Hence, LCS[6] = 1 + max{LCS[1], LCS[2], LCS[3], LCS[4], LCS[5]} = 1 + max{1, 2, 1, 2, 3} = 4.
| i | 1 | 2 | 3 | 4 | 5 | 6 | 7 | 8 |
| A[ i ] | 3 | 7 | -1 | 2 | 4 | 8 | 5 | 6 |
| LCS[ i ] | 1 | 2 | 1 | 2 | 3 | 4 |
i = 7; j = 1..6
j = 1 : A[ j ] < A[ i ]. i.e. 3 < 5.
j = 2 : A[ j ] ≮ A[ i ]. i.e. 7 ≮ 5.
j = 3 : A[ j ] < A[ i ]. i.e. -1 < 5.
j = 4 : A[ j ] < A[ i ]. i.e. 2 < 5.
j = 5 : A[ j ] < A[ i ]. i.e. 4 < 5.
j = 6 : A[ j ] ≮ A[ i ]. i.e. 8 ≮ 5
Hence, LCS[7] = 1 + max{LCS[1], LCS[3], LCS[4], LCS[5]} = 1 + max{1, 1, 2, 3} = 4.
| i | 1 | 2 | 3 | 4 | 5 | 6 | 7 | 8 |
| A[ i ] | 3 | 7 | -1 | 2 | 4 | 8 | 5 | 6 |
| LCS[ i ] | 1 | 2 | 1 | 2 | 3 | 4 | 4 |
i = 8; j = 1..7
j = 1 : A[ j ] < A[ i ]. i.e. 3 < 6.
j = 2 : A[ j ] ≮ A[ i ]. i.e. 7 ≮ 6.
j = 3 : A[ j ] < A[ i ]. i.e. -1 < 6.
j = 4 : A[ j ] < A[ i ]. i.e. 2 < 6.
j = 5 : A[ j ] < A[ i ]. i.e. 4 < 6.
j = 6 : A[ j ] ≮ A[ i ]. i.e. 8 ≮ 6
j = 7 : A[ j ] < A[ i ]. i.e. 5 < 6
Hence, LCS[8] = 1 + max{LCS[1], LCS[3], LCS[4], LCS[5], LCS[7]} = 1 + max{1, 1, 2, 3, 4} = 5.

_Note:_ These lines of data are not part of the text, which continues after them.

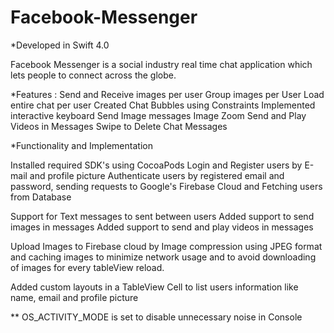 # Facebook-Messenger

*Developed in Swift 4.0

Facebook Messenger is a social industry real time chat application which lets people to connect across the globe.

*Features :
Send and Receive images per user
Group images per User
Load entire chat per user
Created Chat Bubbles using Constraints
Implemented interactive keyboard
Send Image messages
Image Zoom
Send and Play Videos in Messages
Swipe to Delete Chat Messages

*Functionality and Implementation

Installed required SDK's using CocoaPods
Login and Register users by E-mail and profile picture
Authenticate users by registered email and password, sending requests to Google's Firebase 
Cloud and Fetching users from Database

Support for Text messages to sent between users
Added support  to send images in messages
Added support to send and play videos in messages

Upload Images to Firebase cloud by Image compression using JPEG format and caching images to minimize network usage and to avoid downloading of images for every tableView 
reload.

Added custom layouts in a TableView Cell to list users information like name, email and profile picture

** OS_ACTIVITY_MODE is set to disable unnecessary noise in Console


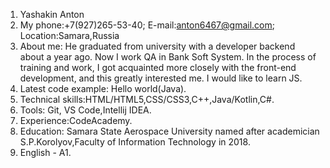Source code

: 1. Yashakin Anton
2. My phone:+7(927)265-53-40; E-mail:anton6467@gmail.com; Location:Samara,Russia
3. About me: He graduated from university with a developer backend about a year ago. Now I work QA in Bank Soft System. In the process of training and work, I got acquainted more closely with the front-end development, and this greatly interested me. I would like to learn JS.
4. Latest code example: Hello world(Java).
5. Technical skills:HTML/HTML5,CSS/CSS3,C++,Java/Kotlin,C#.
6. Tools: Git, VS Code,Intellij IDEA.
7. Experience:CodeAcademy.
8. Education:  Samara State Aerospace University named after academician S.P.Korolyov,Faculty of Information Technology in 2018.
9. English - A1.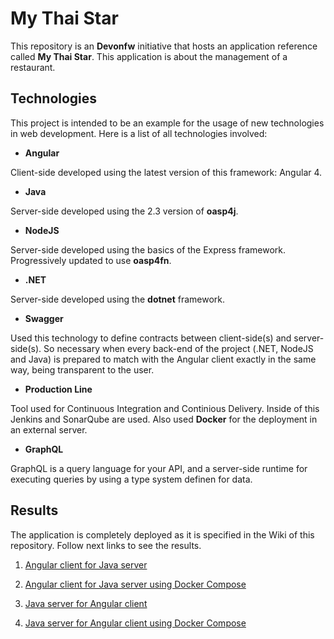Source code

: # My Thai Star

This repository is an **Devonfw** initiative that hosts an application reference called **My Thai Star**. This application is about the management of a restaurant.

## Technologies

This project is intended to be an example for the usage of  new technologies in web development. Here is a list of all technologies involved:

* **Angular**

Client-side developed using the latest version of this framework: Angular 4.


* **Java**

Server-side developed using the 2.3 version of **oasp4j**.

* **NodeJS**

Server-side developed using the basics of the Express framework. Progressively updated to use **oasp4fn**.

* **.NET**

Server-side developed using the **dotnet** framework.

* **Swagger**

Used this technology to define contracts between client-side(s) and server-side(s). So necessary when every back-end of the project (.NET, NodeJS and Java) is prepared to match with the Angular client exactly in the same way, being transparent to the user.

* **Production Line**

Tool used for Continuous Integration and Continious Delivery. Inside of this Jenkins and SonarQube are used. Also used **Docker** for the deployment in an external server.

* **GraphQL**

GraphQL is a query language for your API, and a server-side runtime for executing queries by using a type system definen for data. 

## Results

The application is completely deployed as it is specified in the Wiki of this repository. Follow next links to see the results.

1. [Angular client for Java server](http://de-mucdevondepl01:8090)

2. [Angular client for Java server using Docker Compose](http://de-mucdevondepl01:8091)

3. [Java server for Angular client](http://de-mucdevondepl01:9090)

4. [Java server for Angular client using Docker Compose](http://de-mucdevondepl01:9091)

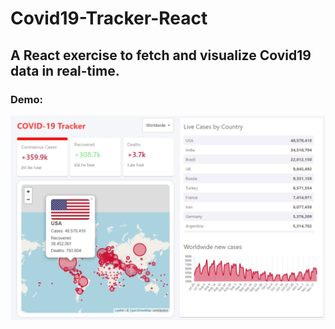 # Covid19-Tracker-React

## A React exercise to fetch and visualize Covid19 data in real-time. 

### Demo:

<img src="https://github.com/zhangwbhi/Covid19-Tracker-React/blob/main/images/demo.jpeg" width="800">


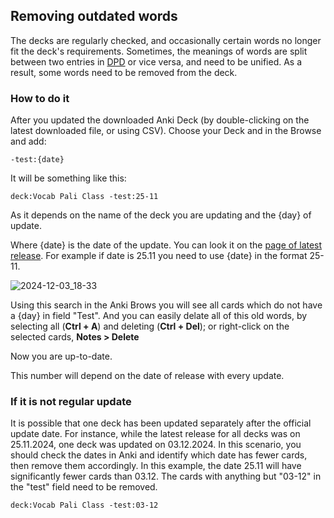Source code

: ## Removing outdated words

The decks are regularly checked, and occasionally certain words no longer fit the deck's requirements. Sometimes, the meanings of words are split between two entries in [DPD](https://digitalpalidictionary.github.io/) or vice versa, and need to be unified. As a result, some words need to be removed from the deck.

### How to do it

After you updated the downloaded Anki Deck (by double-clicking on the latest downloaded file, or using CSV). Choose your Deck and in the Browse and add:

`-test:{date}`

It will be something like this:

`deck:Vocab Pali Class -test:25-11`

As it depends on the name of the deck you are updating and the {day} of update.

Where {date} is the date of the update. You can look it on the [page of latest release](https://github.com/sasanarakkha/study-tools/releases/latest/). For example if date is 25.11 you need to use {date} in the format 25-11.

![2024-12-03_18-33](https://github.com/user-attachments/assets/3ad34c54-73d8-4fe3-b5bc-9e090bfb6380)


Using this search in the Anki Brows you will see all cards which do not have a {day} in field "Test". And you can easily delate all of this old words, by selecting all (**Ctrl + A**) and deleting (**Ctrl + Del**); or right-click on the selected cards, **Notes > Delete**

Now you are up-to-date.

This number will depend on the date of release with every update.

### If it is not regular update

It is possible that one deck has been updated separately after the official update date. For instance, while the latest release for all decks was on 25.11.2024, one deck was updated on 03.12.2024. In this scenario, you should check the dates in Anki and identify which date has fewer cards, then remove them accordingly. In this example, the date 25.11 will have significantly fewer cards than 03.12. The cards with anything but "03-12" in the "test" field need to be removed.

`deck:Vocab Pali Class -test:03-12`
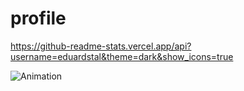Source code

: # profile
https://github-readme-stats.vercel.app/api?username=eduardstal&theme=dark&show_icons=true


![Animation](https://raw.githubusercontent.com/eduardstal/profile/snake/github-snake.svg)
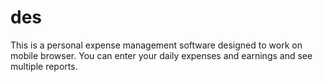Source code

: # des
This is a personal expense management software designed to work on mobile browser. You can enter your daily expenses and earnings and see multiple reports.

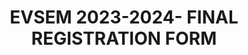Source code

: ---
title: EVSEM 2023-2024- FINAL REGISTRATION FORM
redirect_to: https://forms.gle/ARrJcZ4JzpUbrSka7
redirect_from: 
  - /EvSemRegForm2324
  - /evsemregform2324
---
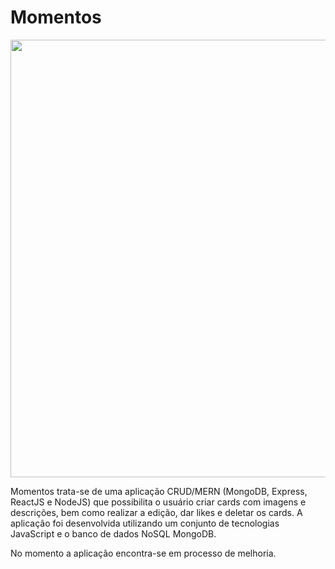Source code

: # Momentos

<div align="center">
  <img src="https://user-images.githubusercontent.com/44988043/165948333-99a2b9c8-573a-4324-be93-64e3e2a74acd.png" width="700px" />
</div>

<p>
  Momentos trata-se de uma aplicação CRUD/MERN (MongoDB, Express, ReactJS e NodeJS) que possibilita o usuário criar cards com imagens e descrições, bem como realizar a edição, dar likes e deletar os cards.
  A aplicação foi desenvolvida utilizando um conjunto de tecnologias JavaScript e o banco de dados NoSQL MongoDB.
</p>
<p>
  No momento a aplicação encontra-se em processo de melhoria.
</p>

##

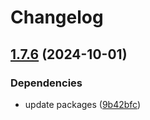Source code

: # Changelog

## [1.7.6](https://github.com/agrc/api-client/compare/v1.7.5...v1.7.6) (2024-10-01)


### Dependencies

* update packages ([9b42bfc](https://github.com/agrc/api-client/commit/9b42bfc3f5701c8af0be42eb1e3d52e9fa0707d4))
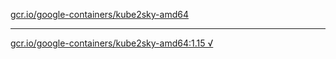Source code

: [gcr.io/google-containers/kube2sky-amd64](https://hub.docker.com/r/anjia0532/google-containers.kube2sky-amd64/tags/) 

----
[gcr.io/google-containers/kube2sky-amd64:1.15 √](https://hub.docker.com/r/anjia0532/google-containers.kube2sky-amd64/tags/)

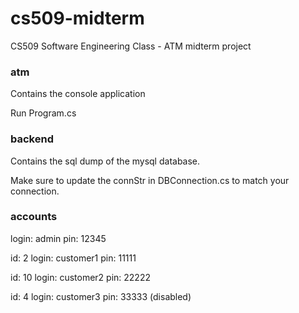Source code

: # cs509-midterm
CS509 Software Engineering Class - ATM midterm project

### atm
Contains the console application

Run Program.cs

### backend
Contains the sql dump of the mysql database.

Make sure to update the connStr in DBConnection.cs to match your connection.

### accounts
login: admin
pin: 12345

id: 2
login: customer1
pin: 11111

id: 10
login: customer2
pin: 22222

id: 4
login: customer3
pin: 33333
(disabled)
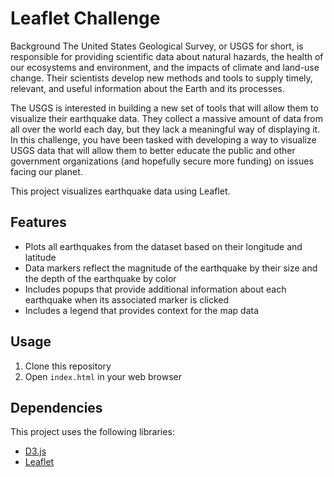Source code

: # Leaflet Challenge

Background
The United States Geological Survey, or USGS for short, is responsible for providing scientific data about natural hazards, the health of our ecosystems and environment, and the impacts of climate and land-use change. Their scientists develop new methods and tools to supply timely, relevant, and useful information about the Earth and its processes.

The USGS is interested in building a new set of tools that will allow them to visualize their earthquake data. They collect a massive amount of data from all over the world each day, but they lack a meaningful way of displaying it. In this challenge, you have been tasked with developing a way to visualize USGS data that will allow them to better educate the public and other government organizations (and hopefully secure more funding) on issues facing our planet.

This project visualizes earthquake data using Leaflet.

## Features

- Plots all earthquakes from the dataset based on their longitude and latitude
- Data markers reflect the magnitude of the earthquake by their size and the depth of the earthquake by color
- Includes popups that provide additional information about each earthquake when its associated marker is clicked
- Includes a legend that provides context for the map data

## Usage

1. Clone this repository
2. Open `index.html` in your web browser

## Dependencies

This project uses the following libraries:

- [D3.js](https://d3js.org/)
- [Leaflet](https://leafletjs.com/)
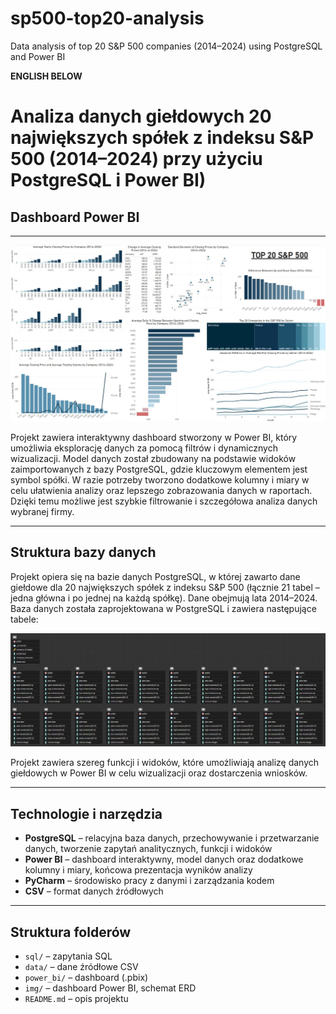 # sp500-top20-analysis
Data analysis of top 20 S&P 500 companies (2014–2024) using PostgreSQL and Power BI

**ENGLISH BELOW**


# Analiza danych giełdowych 20 największych spółek z indeksu S&P 500 (2014–2024) przy użyciu PostgreSQL i Power BI)

## Dashboard Power BI

---


![Dashboard Power BI](img/dashboard_top20_sp500.jpg)



Projekt zawiera interaktywny dashboard stworzony w Power BI, który umożliwia eksplorację danych za pomocą filtrów i dynamicznych wizualizacji. Model danych został zbudowany na podstawie widoków zaimportowanych z bazy PostgreSQL, gdzie kluczowym elementem jest symbol spółki. W razie potrzeby tworzono dodatkowe kolumny i miary w celu ułatwienia analizy oraz lepszego zobrazowania danych w raportach. Dzięki temu możliwe jest szybkie filtrowanie i szczegółowa analiza danych wybranej firmy.

---

## Struktura bazy danych

Projekt opiera się na bazie danych PostgreSQL, w której zawarto dane giełdowe dla 20 największych spółek z indeksu S&P 500 (łącznie 21 tabel – jedna główna i po jednej na każdą spółkę). 
Dane obejmują lata 2014–2024.
Baza danych została zaprojektowana w PostgreSQL i zawiera następujące tabele:

![ERD](img/ERD.jpg)





Projekt zawiera szereg funkcji i widoków, które umożliwiają analizę danych giełdowych w Power BI w celu wizualizacji oraz dostarczenia wniosków.

---

## Technologie i narzędzia

- **PostgreSQL** – relacyjna baza danych, przechowywanie i przetwarzanie danych, tworzenie zapytań analitycznych, funkcji i widoków  
- **Power BI** – dashboard interaktywny, model danych oraz dodatkowe kolumny i miary, końcowa prezentacja wyników analizy  
- **PyCharm** – środowisko pracy z danymi i zarządzania kodem   
- **CSV** – format danych źródłowych  

---

## Struktura folderów

- `sql/` – zapytania SQL  
- `data/` – dane źródłowe CSV
- `power_bi/` – dashboard (.pbix)
- `img/` – dashboard Power BI, schemat ERD
- `README.md` – opis projektu

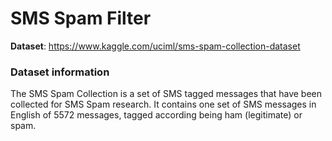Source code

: # SMS Spam Filter


**Dataset**: https://www.kaggle.com/uciml/sms-spam-collection-dataset


### Dataset information
The SMS Spam Collection is a set of SMS tagged messages that have been collected for SMS Spam research. 
It contains one set of SMS messages in English of 5572 messages, tagged according being ham (legitimate) or spam.

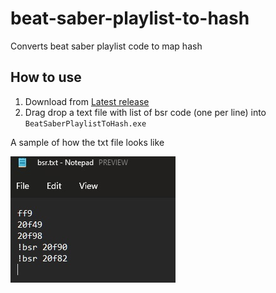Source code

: # beat-saber-playlist-to-hash

Converts beat saber playlist code to map hash

## How to use

1. Download from [Latest release](../../release/latest)
2. Drag drop a text file with list of bsr code (one per line) into `BeatSaberPlaylistToHash.exe`

A sample of how the txt file looks like

![bsr.txt](images/bsr.jpg)
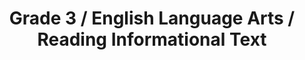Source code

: ---
title: "Grade 3 / English Language Arts / Reading Informational Text"
subject: "ela"
grade: "3"
area: "rit"
next_steps:
  - instructions: "Read articles with your student and discuss the main ideas and supporting details. Help your student to find clues (like charts, key words, or pictures) to clarify information. Ask your student questions about the text, including questions about the author’s point of view."
  - instructions: "Read articles with your student and ask him or her to determine the main ideas and supporting details. Ask your student to use clues (such as charts, key words, or pictures) to clarify information. Ask questions about the key ideas and direct your student to support his or her answers with details from the text."
  - instructions: "Read articles with your student and ask him or her to make connections between concepts, points of view, or events. Discuss the similarities and differences between two articles about the same topic. Ask your student to use clues to clarify information and to support all answers with details from the texts."
---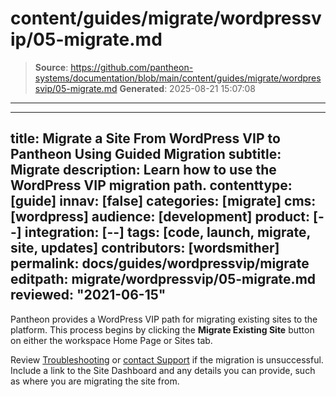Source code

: # content/guides/migrate/wordpressvip/05-migrate.md

> **Source**: https://github.com/pantheon-systems/documentation/blob/main/content/guides/migrate/wordpressvip/05-migrate.md
> **Generated**: 2025-08-21 15:07:08

---

---
title: Migrate a Site From WordPress VIP to Pantheon Using Guided Migration
subtitle: Migrate
description: Learn how to use the WordPress VIP migration path.
contenttype: [guide]
innav: [false]
categories: [migrate]
cms: [wordpress]
audience: [development]
product: [--]
integration: [--]
tags: [code, launch, migrate, site, updates]
contributors: [wordsmither]
permalink: docs/guides/wordpressvip/migrate
editpath: migrate/wordpressvip/05-migrate.md
reviewed: "2021-06-15"
---

Pantheon provides a WordPress VIP path for migrating existing sites to the platform. This process begins by clicking the **Migrate Existing Site** button on either the workspace Home Page or Sites tab.

<Partial file="migrate/migrate-wp.md" />

Review [Troubleshooting](/guides/wordpressvip/troubleshooting) or [contact Support](/guides/support/contact-support/) if the migration is unsuccessful. Include a link to the Site Dashboard and any details you can provide, such as where you are migrating the site from.
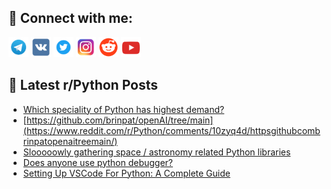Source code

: ## 🔎 Connect with me:
[<img src="https://github.com/bullbesh/bullbesh/blob/main/images/Telegram.png" width="32" height="32" />](https://t.me/bullbesh)
[<img src="https://github.com/bullbesh/bullbesh/blob/main/images/VK.png" width="32" height="32" />](https://vk.com/bullbesh)
[<img src="https://github.com/bullbesh/bullbesh/blob/main/images/Twitter.png" width="32" height="32" />](https://twitter.com/bullbesh1)
[<img src="https://github.com/bullbesh/bullbesh/blob/main/images/Instagram.png" width="32" height="32" />](https://www.instagram.com/bullbesh)
[<img src="https://github.com/bullbesh/bullbesh/blob/main/images/Reddit.png" width="32" height="32" />](https://www.reddit.com/user/bullbesh)
[<img src="https://github.com/bullbesh/bullbesh/blob/main/images/YouTube.png" width="32" height="32" />](https://www.youtube.com/channel/UCtfjRs6uzgq5mfm8S06WTcg)

## 📕 Latest r/Python Posts
<!-- BLOG-POST-LIST:START -->
- [Which speciality of Python has highest demand?](https://www.reddit.com/r/Python/comments/10zz8ng/which_speciality_of_python_has_highest_demand/)
- [https://github.com/brinpat/openAI/tree/main](https://www.reddit.com/r/Python/comments/10zyq4d/httpsgithubcombrinpatopenaitreemain/)
- [Slooooowly gathering space / astronomy related Python libraries](https://www.reddit.com/r/Python/comments/10zy5w4/slooooowly_gathering_space_astronomy_related/)
- [Does anyone use python debugger?](https://www.reddit.com/r/Python/comments/10zuyqf/does_anyone_use_python_debugger/)
- [Setting Up VSCode For Python: A Complete Guide](https://www.reddit.com/r/Python/comments/10ztfh7/setting_up_vscode_for_python_a_complete_guide/)
<!-- BLOG-POST-LIST:END -->
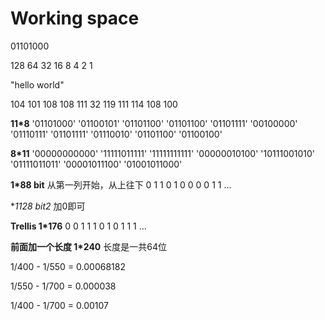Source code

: # Working space
 
01101000

128 64 32 16 8 4 2 1


"hello world"

104
101
108
108
111
32
119
111
114
108
100

**11*8**
'01101000'
'01100101'
'01101100'
'01101100'
'01101111'
'00100000'
'01110111'
'01101111'
'01110010'
'01101100'
'01100100'



**8*11**
'00000000000'
'11111011111'
'11111111111'
'00000010100'
'10111001010'
'01111011011'
'00001011100'
'01001011000'

**1*88 bit**
从第一列开始，从上往下
0 1 1 0 1 0 0 0 0 1 1 ...

***1*128 bit2*
加0即可

**Trellis 1*176**
0	0	1	1	1	0	1	0	1	1	1 ...

**前面加一个长度 1*240**
长度是一共64位

1/400 - 1/550 = 0.00068182

1/550 - 1/700 = 0.000038

1/400 - 1/700 = 0.00107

| i | 1 | 2 | 3 | 4 | 5 | 6 | 7 | 8 |
| A[ i ] | 3 | 7 | -1 | 2 | 4 | 8 | 5 | 6 |
| LCS[ i ] | 1 | 2 | 1 | 2 | 3 | 4 | 4 | 5 |
Algorithm
The dynamic programming algorithm for longest increasing subsequence can be given as follows.
int LCS[1..n];
DPLCS(int A[1..n]) {
LCS[1] = 1;
for (i = 2; i <= n; i++) {
LCS[i] = 1;
for (j = 1; j < i; j++) {
if (A[j] < A[i] && LCS[j] >= LCS[i]) {
LCS[i] = 1 + LCS[j];
}
}
}
}
Time complexity
There are 2 loops. The outerloop runs for n-1 times. The inner loop runs for at most n-1 times. Thus, the time complexity is O(n2).
Exercise
How do you determine the actual subsequence from the LCS[ ] array?